――量産が難しいとされていたD-ILAを民生モデルに採用するためには、ILAセンターによる生産体制の構築は欠かせなかったと聞いていますが。
ILA遠藤氏: ハイエンドフロントプロジェクター向けとして今まで千単位レベルの生産だったD-ILAを、テレビという民生向けに使うためには万単位の生産にもっていかなくてはいけませんでした。しかもその移行期間は、とても短かったのです。昨年の北米市場投入時もそうでしたが、今回の日本市場投入も「本当にできるのだろうか」という不安がありました。ですが、我々は1997年から少量ながらもD-ILA生産を行うなど実績を積んで、生産ノウハウを蓄えてきました。開発当初の低い歩留まりをなんとか改善するために、品質面でのハードルを高く置いていたことが、量産化の際にスムーズに移行できた要因です。

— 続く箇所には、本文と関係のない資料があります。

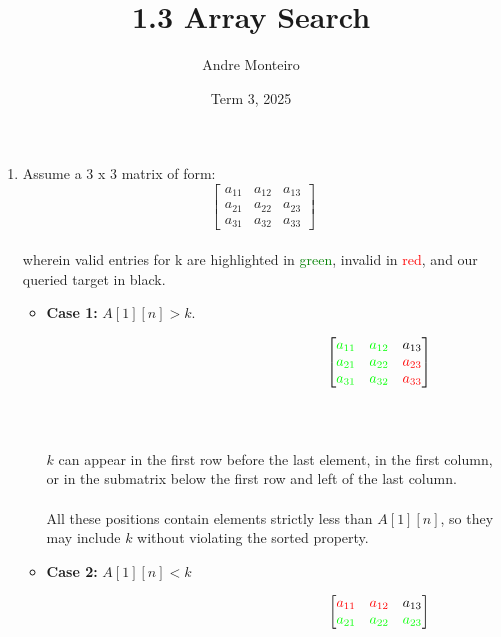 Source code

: \documentclass[12pt]{article}
\title{1.3 Array Search}
\author{Andre Monteiro}
\date{Term 3, 2025}
\begin{document}
\maketitle
\newpage
\begin{enumerate}
    \item Assume a 3 x 3 matrix of form: 
    \[
    \begin{bmatrix}
    a_{11} & a_{12} & a_{13} \\
    a_{21} & a_{22} & a_{23} \\
    a_{31} & a_{32} & a_{33} 
    \end{bmatrix}
    \] 
    \\ wherein valid entries for k are highlighted in \textcolor{green}{green}, invalid in \textcolor{red}{red}, and our queried target in black.
    \begin{itemize}
        \item \textbf{Case 1:} $A[1][n] > k$. \\
        \begin{varwidth}{\textwidth}
        \[ \hspace{15em}
        \begin{bmatrix}
        \textcolor{green}{a_{11}} & \textcolor{green}{a_{12}} & a_{13} \\
        \textcolor{green}{a_{21}} & \textcolor{green}{a_{22}} & \textcolor{red}{a_{23}} \\
        \textcolor{green}{a_{31}} & \textcolor{green}{a_{32}} & \textcolor{red}{a_{33}}
        \end{bmatrix}
        \] \\
        \end{varwidth}
        \\ 
        $k$ can appear in the first row before the last element, in the first column, or in the submatrix below the first row and left of the last column.  
        \\\\ All these positions contain elements strictly less than $A[1][n]$, so they may include $k$ without violating the sorted property.
        \item \textbf{Case 2:} $A[1][n] < k$ \\
        \begin{varwidth}{\textwidth}
        \[ \hspace{15em}
        \begin{bmatrix}
        \textcolor{red}{a_{11}} & \textcolor{red}{a_{12}} & a_{13} \\
        \textcolor{green}{a_{21}} & \textcolor{green}{a_{22}} & \textcolor{green}{a_{23}} \\

\end{bmatrix}\]
\end{varwidth}
\end{itemize}
\end{enumerate}
\end{document}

我々は半導体メーカーでもなければ液晶メーカーでもない。製造装置も自社で開発し、クリーンルームでデバイスを作るということも一から行ってきたので、今になってみても「本当によく完成できたなあ」という感想です。現在では歩留まりも大幅に向上し、この手のデバイスとしては驚異的な歩留まり率になっています。
――次の目標は、やはりフルハイビジョンでしょうか。
古田島氏: われわれが今、Big Screen EXEで狙っているのはプラズマや液晶ではできない市場。そこで見えてくるのが“フルハイビジョン”というキーワードです。50〜60インチ台でフルハイビジョンができれば、さらに上のステップにいけます。プラズマはその構造上50インチ前後のサイズでフルハイビジョン化は非常に難しいといわれていますし、高精細が得意な液晶も50インチ以上はコスト面や消費電力で不利となります。発表会でも話しが出ていましたが、年内にはBig Screen EXEでフルハイビジョンモデルを投入したいですね。